The two issues could also disrupt economies and international trade, as well as fuel international conflict over access to natural resources, Dr. Djoghlaf added.

Also today, UNDP named banking and insurance leader Fortis as the financial services provider for UNDP’s MDG Carbon Facility, thereby making the Facility – designed to harness the vast resources of the carbon market to bring long-term sustainable development to developing countries – operational.

Under the terms of the partnership, announced in Berlin, UNDP will help developing countries conceive projects intended to reduce emissions of greenhouse gases, and will ensure that these projects meet the Kyoto Protocol’s agreed standards and deliver real, sustainable benefits to the environment and broader human development.

Fortis will then purchase and sell the emissions-reduction credits generated by these projects.

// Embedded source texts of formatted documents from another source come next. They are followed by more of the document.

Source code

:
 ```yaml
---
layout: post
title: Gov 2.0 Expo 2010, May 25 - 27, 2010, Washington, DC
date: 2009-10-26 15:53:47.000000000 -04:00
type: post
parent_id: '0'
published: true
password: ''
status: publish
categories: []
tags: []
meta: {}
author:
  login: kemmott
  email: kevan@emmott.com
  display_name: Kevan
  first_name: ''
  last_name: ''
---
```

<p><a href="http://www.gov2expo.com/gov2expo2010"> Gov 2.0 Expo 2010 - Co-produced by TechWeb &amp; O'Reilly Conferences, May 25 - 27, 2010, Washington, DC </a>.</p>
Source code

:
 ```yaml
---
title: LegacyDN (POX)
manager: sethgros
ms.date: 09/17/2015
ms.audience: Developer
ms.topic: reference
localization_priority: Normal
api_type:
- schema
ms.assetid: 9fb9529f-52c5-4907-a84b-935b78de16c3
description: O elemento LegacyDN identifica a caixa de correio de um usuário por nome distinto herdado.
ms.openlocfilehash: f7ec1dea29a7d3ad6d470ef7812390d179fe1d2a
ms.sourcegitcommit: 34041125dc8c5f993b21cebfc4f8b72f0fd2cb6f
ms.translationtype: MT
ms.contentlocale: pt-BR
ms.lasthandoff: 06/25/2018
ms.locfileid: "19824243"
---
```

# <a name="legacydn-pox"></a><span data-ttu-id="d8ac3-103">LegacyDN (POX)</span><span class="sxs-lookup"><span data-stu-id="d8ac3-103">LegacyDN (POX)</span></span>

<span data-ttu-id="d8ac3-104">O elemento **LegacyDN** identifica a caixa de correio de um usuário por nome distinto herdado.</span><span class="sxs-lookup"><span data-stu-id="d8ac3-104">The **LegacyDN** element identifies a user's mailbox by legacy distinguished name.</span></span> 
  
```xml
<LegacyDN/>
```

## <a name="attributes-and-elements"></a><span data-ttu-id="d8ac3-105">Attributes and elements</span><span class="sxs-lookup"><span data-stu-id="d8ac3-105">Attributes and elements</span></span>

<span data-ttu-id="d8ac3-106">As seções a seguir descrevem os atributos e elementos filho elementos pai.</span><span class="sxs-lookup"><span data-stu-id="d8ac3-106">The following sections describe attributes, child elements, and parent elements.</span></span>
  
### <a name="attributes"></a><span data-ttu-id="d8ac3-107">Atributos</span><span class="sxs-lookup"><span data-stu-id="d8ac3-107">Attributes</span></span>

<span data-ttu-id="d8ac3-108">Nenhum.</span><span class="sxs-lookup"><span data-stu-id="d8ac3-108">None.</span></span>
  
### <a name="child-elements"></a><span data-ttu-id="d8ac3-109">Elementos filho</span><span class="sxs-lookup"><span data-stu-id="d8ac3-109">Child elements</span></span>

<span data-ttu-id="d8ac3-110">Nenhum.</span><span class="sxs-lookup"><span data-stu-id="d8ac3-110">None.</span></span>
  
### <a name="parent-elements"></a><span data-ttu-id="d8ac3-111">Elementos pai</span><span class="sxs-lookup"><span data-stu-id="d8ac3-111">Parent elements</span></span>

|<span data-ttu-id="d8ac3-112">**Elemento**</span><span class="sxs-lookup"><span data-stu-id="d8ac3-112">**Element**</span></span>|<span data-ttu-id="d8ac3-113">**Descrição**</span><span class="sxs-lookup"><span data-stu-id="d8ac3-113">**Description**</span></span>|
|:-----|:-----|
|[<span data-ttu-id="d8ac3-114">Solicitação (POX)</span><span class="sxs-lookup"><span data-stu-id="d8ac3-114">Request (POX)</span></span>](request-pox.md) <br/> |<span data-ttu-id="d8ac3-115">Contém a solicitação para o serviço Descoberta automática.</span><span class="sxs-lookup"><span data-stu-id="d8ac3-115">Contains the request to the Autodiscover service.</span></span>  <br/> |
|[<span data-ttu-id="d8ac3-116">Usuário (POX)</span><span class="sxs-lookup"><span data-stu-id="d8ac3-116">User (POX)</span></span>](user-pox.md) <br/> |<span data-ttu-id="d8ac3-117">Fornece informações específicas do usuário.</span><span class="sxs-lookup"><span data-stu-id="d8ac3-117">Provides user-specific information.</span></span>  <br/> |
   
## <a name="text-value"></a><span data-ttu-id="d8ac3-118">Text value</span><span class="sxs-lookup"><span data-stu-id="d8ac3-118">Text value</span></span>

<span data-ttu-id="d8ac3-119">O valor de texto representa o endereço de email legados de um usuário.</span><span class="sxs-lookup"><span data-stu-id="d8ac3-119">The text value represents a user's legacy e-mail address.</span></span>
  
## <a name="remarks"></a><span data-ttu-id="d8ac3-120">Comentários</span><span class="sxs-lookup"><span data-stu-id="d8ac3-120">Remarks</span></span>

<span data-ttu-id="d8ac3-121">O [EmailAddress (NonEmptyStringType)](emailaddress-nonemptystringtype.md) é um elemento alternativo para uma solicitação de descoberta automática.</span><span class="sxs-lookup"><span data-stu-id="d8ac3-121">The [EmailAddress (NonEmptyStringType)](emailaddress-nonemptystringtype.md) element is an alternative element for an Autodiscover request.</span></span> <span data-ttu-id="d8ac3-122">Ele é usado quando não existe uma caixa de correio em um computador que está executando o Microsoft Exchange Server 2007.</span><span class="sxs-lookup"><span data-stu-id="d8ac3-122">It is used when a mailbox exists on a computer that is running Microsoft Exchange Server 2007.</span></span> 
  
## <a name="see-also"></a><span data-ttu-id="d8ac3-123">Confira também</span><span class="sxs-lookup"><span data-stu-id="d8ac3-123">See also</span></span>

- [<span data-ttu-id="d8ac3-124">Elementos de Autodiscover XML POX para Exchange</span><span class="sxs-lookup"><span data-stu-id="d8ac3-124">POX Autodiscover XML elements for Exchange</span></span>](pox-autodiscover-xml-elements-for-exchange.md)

The proceeds will provide developing countries and communities with a new flow of resources to finance much needed investment and to promote development.

The issue of global climate change is also being discussed at the Junior 8 Summit, an international youth conference in Wismar, Germany, this week with an agenda that mirrors that of the G8 summit.

A joint initiative sponsored by the UN Children’s Fund (UNICEF) and the Morgan Stanley International Foundation, “J8” aims to strengthen the voice of children and young people and enhance their ability to influence decisions with the G8.